There are sometimes great Mauritian heroes that die unsung. Gianduth Khaytoo, known as Ramesh Khaytoo, Lalit founder-member and activist, passed away on 29 November, after a stroke. He was one of these great heroes, a real “Working Class Hero”, to quote John Lennon’s song title, and his reputation, in fact, went well beyond his village, Bambous. This obituary is to formalize some of the memory, some of the legacy, that this unsung hero leaves us, by committing his memory to the writing.
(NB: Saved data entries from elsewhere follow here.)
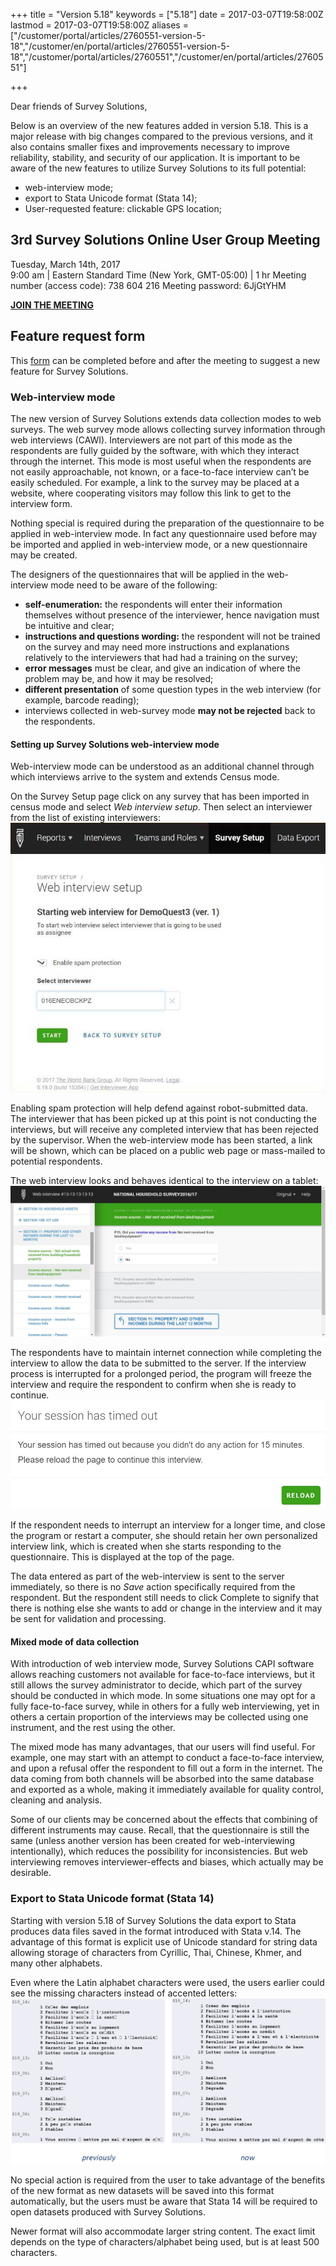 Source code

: ﻿+++
title = "Version 5.18"
keywords = ["5.18"]
date = 2017-03-07T19:58:00Z
lastmod = 2017-03-07T19:58:00Z
aliases = ["/customer/portal/articles/2760551-version-5-18","/customer/en/portal/articles/2760551-version-5-18","/customer/portal/articles/2760551","/customer/en/portal/articles/2760551"]

+++

Dear friends of Survey Solutions,

Below is an overview of the new features added in version 5.18. This is
a major release with big changes compared to the previous versions, and
it also contains smaller fixes and improvements necessary to improve
reliability, stability, and security of our application. It is important
to be aware of the new features to utilize Survey Solutions to its full
potential:

-   web-interview mode;
-   export to Stata Unicode format (Stata 14);
-   User-requested feature: clickable GPS location;

3rd Survey Solutions Online User Group Meeting
----------------------------------------------

Tuesday, March 14th, 2017  
9:00 am | Eastern Standard Time (New York, GMT-05:00) | 1 hr Meeting
number (access code): 738 604 216 Meeting password: 6JjGtYHM

[**JOIN THE
MEETING**](https://worldbankgroup.webex.com/mw3100/mywebex/default.do?service=1&siteurl=worldbankgroup&nomenu=true&main_url=%2Fmc3100%2Fe.do%3Fsiteurl%3Dworldbankgroup%26AT%3DMI%26EventID%3D538762857%26UID%3D0%26Host%3DQUhTSwAAAAM0k73yorgG80QY-w9TG73oTlujpQXIq_p7tKNIM-7dEhiU745zW-z49Zo6E3IGuW_PTkl5HQePH3_zcxPzUGYD0%26FrameSet%3D2%26MTID%3Dmecfa1bc5d436c57667e30985f49a046e)

Feature request form
--------------------

This
[form](https://docs.google.com/forms/d/e/1FAIpQLSc7HFPVMEhmKf7E-GFlbBYhCConJtxhO4JSEnI1Pyujw-3nXg/viewform#start=invite)
can be completed before and after the meeting to suggest a new feature
for Survey Solutions.

### Web-interview mode

The new version of Survey Solutions extends data collection modes to web
surveys. The web survey mode allows collecting survey information
through web interviews (CAWI). Interviewers are not part of this mode as
the respondents are fully guided by the software, with which they
interact through the internet. This mode is most useful when the
respondents are not easily approachable, not known, or a face-to-face
interview can’t be easily scheduled. For example, a link to the survey
may be placed at a website, where cooperating visitors may follow this
link to get to the interview form.

Nothing special is required during the preparation of the questionnaire
to be applied in web-interview mode. In fact any questionnaire used
before may be imported and applied in web-interview mode, or a new
questionnaire may be created.

The designers of the questionnaires that will be applied in the
web-interview mode need to be aware of the following:

-   **self-enumeration:** the respondents will enter their information
    themselves without presence of the interviewer, hence navigation
    must be intuitive and clear;
-   **instructions and questions wording:** the respondent will not be
    trained on the survey and may need more instructions and
    explanations relatively to the interviewers that had had a training
    on the survey;
-   **error messages** must be clear, and give an indication of where
    the problem may be, and how it may be resolved;
-   **different presentation** of some question types in the web
    interview (for example, barcode reading);
-   interviews collected in web-survey mode **may not be rejected** back
    to the respondents.

#### Setting up Survey Solutions web-interview mode

Web-interview mode can be understood as an additional channel through
which interviews arrive to the system and extends Census mode.

On the Survey Setup page click on any survey that has been imported in
census mode and select *Web interview setup*. Then select an interviewer
from the list of existing
interviewers:<img src="images/754157.png" class="center" />

Enabling spam protection will help defend against robot-submitted data.
The interviewer that has been picked up at this point is not conducting
the interviews, but will receive any completed interview that has been
rejected by the supervisor. When the web-interview mode has been
started, a link will be shown, which can be placed on a public web page
or mass-mailed to potential respondents.

The web interview looks and behaves identical to the interview on a
tablet:<img src="images/754158.png" class="center" />

The respondents have to maintain internet connection while completing
the interview to allow the data to be submitted to the server. If the
interview process is interrupted for a prolonged period, the program
will freeze the interview and require the respondent to confirm when she
is ready to continue.<img src="images/754161.png" class="center" />

If the respondent needs to interrupt an interview for a longer time, and
close the program or restart a computer, she should retain her own
personalized interview link, which is created when she starts responding
to the questionnaire. This is displayed at the top of the page.

The data entered as part of the web-interview is sent to the server
immediately, so there is no *Save* action specifically required from the
respondent. But the respondent still needs to click Complete to signify
that there is nothing else she wants to add or change in the interview
and it may be sent for validation and processing.

#### Mixed mode of data collection

With introduction of web interview mode, Survey Solutions CAPI software
allows reaching customers not available for face-to-face interviews, but
it still allows the survey administrator to decide, which part of the
survey should be conducted in which mode. In some situations one may opt
for a fully face-to-face survey, while in others for a fully web
interviewing, yet in others a certain proportion of the interviews may
be collected using one instrument, and the rest using the other.

The mixed mode has many advantages, that our users will find useful. For
example, one may start with an attempt to conduct a face-to-face
interview, and upon a refusal offer the respondent to fill out a form in
the internet. The data coming from both channels will be absorbed into
the same database and exported as a whole, making it immediately
available for quality control, cleaning and analysis.

Some of our clients may be concerned about the effects that combining of
different instruments may cause. Recall, that the questionnaire is still
the same (unless another version has been created for web-interviewing
intentionally), which reduces the possibility for inconsistencies. But
web interviewing removes interviewer-effects and biases, which actually
may be desirable.

### Export to Stata Unicode format (Stata 14)

Starting with version 5.18 of Survey Solutions the data export to Stata
produces data files saved in the format introduced with Stata v.14. The
advantage of this format is explicit use of Unicode standard for string
data allowing storage of characters from Cyrillic, Thai, Chinese, Khmer,
and many other alphabets.

Even where the Latin alphabet characters were used, the users earlier
could see the missing characters instead of accented
letters:<img src="images/754129.png" class="center" />

No special action is required from the user to take advantage of the
benefits of the new format as new datasets will be saved into this
format automatically, but the users must be aware that Stata 14 will be
required to open datasets produced with Survey Solutions.

Newer format will also accommodate larger string content. The exact
limit depends on the type of characters/alphabet being used, but is at
least 500 characters.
The immense contribution of Ramesh Khaytoo was his conceptualizing and organizing of an unusual and powerful grass-roots strike in 1970, and also his creation of a new way of seeing and actually organizing work itself in the fields, an idea that became a reality called “sistem nuvo” in 1971. So, when he joined Lalit de Klas as a founder member in 1976, he brought with him these two fantastic experiences, this vital knowledge and wisdom, this immense richness into LALIT. So, let’s give a brief outline of these two key struggles that he led before founding LALIT.

The 1970 strike was a rolling strike. It was a protest against a problem at the Médine sugar Estate. There was a kolom who extracted sexual acts from women labourers, by isolating them, with the collusion of a sirdar, then raping them, one by one. This kind of abuse was common then, as it unfortunately is until today. Women labourers were furious. Men labourers, as they found out, began to get angry. Then, one day the kolom organized for a young girl worker of 12 to be his prey. These were the days when there were still “chokra-chokri”, children, in the fields. So, the rape was of a child.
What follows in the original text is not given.